**What is required**
The lines below, all of them, should be returned exactly as they appear.
== Available records ==
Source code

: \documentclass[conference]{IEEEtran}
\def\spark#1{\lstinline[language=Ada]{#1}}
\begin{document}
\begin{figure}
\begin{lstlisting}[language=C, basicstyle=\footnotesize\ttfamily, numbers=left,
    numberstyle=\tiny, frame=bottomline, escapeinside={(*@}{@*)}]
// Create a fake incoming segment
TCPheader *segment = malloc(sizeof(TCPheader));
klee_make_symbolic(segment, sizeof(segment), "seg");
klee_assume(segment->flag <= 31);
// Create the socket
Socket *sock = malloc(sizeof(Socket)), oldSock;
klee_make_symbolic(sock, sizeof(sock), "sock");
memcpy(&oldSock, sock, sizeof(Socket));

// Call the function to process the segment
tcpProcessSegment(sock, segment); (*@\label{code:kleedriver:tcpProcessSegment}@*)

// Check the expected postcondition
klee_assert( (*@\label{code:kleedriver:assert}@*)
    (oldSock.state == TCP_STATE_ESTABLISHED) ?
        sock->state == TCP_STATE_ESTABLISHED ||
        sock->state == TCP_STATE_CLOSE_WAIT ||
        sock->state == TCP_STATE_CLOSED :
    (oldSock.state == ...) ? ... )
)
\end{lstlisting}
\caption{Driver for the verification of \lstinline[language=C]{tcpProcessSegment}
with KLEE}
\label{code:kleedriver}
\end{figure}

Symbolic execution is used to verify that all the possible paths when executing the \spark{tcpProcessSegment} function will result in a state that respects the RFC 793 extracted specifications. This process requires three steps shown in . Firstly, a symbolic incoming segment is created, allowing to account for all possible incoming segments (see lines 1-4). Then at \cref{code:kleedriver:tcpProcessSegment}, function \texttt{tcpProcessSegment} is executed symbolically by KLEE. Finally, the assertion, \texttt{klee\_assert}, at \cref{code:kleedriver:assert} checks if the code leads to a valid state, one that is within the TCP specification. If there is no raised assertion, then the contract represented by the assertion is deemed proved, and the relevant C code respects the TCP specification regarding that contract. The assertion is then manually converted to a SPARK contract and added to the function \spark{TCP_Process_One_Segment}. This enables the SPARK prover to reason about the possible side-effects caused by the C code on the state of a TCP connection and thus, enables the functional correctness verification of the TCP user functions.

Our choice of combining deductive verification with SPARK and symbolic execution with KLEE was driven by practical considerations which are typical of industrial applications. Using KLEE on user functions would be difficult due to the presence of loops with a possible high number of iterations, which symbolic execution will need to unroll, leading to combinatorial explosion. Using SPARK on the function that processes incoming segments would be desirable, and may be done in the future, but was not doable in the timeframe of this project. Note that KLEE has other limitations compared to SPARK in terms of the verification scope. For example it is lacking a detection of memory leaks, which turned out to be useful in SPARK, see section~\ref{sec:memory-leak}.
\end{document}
===
**Response for this exercise**
Source code

: \documentclass[conference]{IEEEtran}
\def\spark#1{\lstinline[language=Ada]{#1}}
\begin{document}
\begin{figure}
\begin{lstlisting}[language=C, basicstyle=\footnotesize\ttfamily, numbers=left,
    numberstyle=\tiny, frame=bottomline, escapeinside={(*@}{@*)}]
// Create a fake incoming segment
TCPheader *segment = malloc(sizeof(TCPheader));
klee_make_symbolic(segment, sizeof(segment), "seg");
klee_assume(segment->flag <= 31);
// Create the socket
Socket *sock = malloc(sizeof(Socket)), oldSock;
klee_make_symbolic(sock, sizeof(sock), "sock");
memcpy(&oldSock, sock, sizeof(Socket));

// Call the function to process the segment
tcpProcessSegment(sock, segment); (*@\label{code:kleedriver:tcpProcessSegment}@*)

// Check the expected postcondition
klee_assert( (*@\label{code:kleedriver:assert}@*)
    (oldSock.state == TCP_STATE_ESTABLISHED) ?
        sock->state == TCP_STATE_ESTABLISHED ||
        sock->state == TCP_STATE_CLOSE_WAIT ||
        sock->state == TCP_STATE_CLOSED :
    (oldSock.state == ...) ? ... )
)
\end{lstlisting}
\caption{Driver for the verification of \lstinline[language=C]{tcpProcessSegment}
with KLEE}
\label{code:kleedriver}
\end{figure}

Symbolic execution is used to verify that all the possible paths when executing the \spark{tcpProcessSegment} function will result in a state that respects the RFC 793 extracted specifications. This process requires three steps shown in . Firstly, a symbolic incoming segment is created, allowing to account for all possible incoming segments (see lines 1-4). Then at \cref{code:kleedriver:tcpProcessSegment}, function \texttt{tcpProcessSegment} is executed symbolically by KLEE. Finally, the assertion, \texttt{klee\_assert}, at \cref{code:kleedriver:assert} checks if the code leads to a valid state, one that is within the TCP specification. If there is no raised assertion, then the contract represented by the assertion is deemed proved, and the relevant C code respects the TCP specification regarding that contract. The assertion is then manually converted to a SPARK contract and added to the function \spark{TCP_Process_One_Segment}. This enables the SPARK prover to reason about the possible side-effects caused by the C code on the state of a TCP connection and thus, enables the functional correctness verification of the TCP user functions.

Our choice of combining deductive verification with SPARK and symbolic execution with KLEE was driven by practical considerations which are typical of industrial applications. Using KLEE on user functions would be difficult due to the presence of loops with a possible high number of iterations, which symbolic execution will need to unroll, leading to combinatorial explosion. Using SPARK on the function that processes incoming segments would be desirable, and may be done in the future, but was not doable in the timeframe of this project. Note that KLEE has other limitations compared to SPARK in terms of the verification scope. For example it is lacking a detection of memory leaks, which turned out to be useful in SPARK, see section~\ref{sec:memory-leak}.
\end{document}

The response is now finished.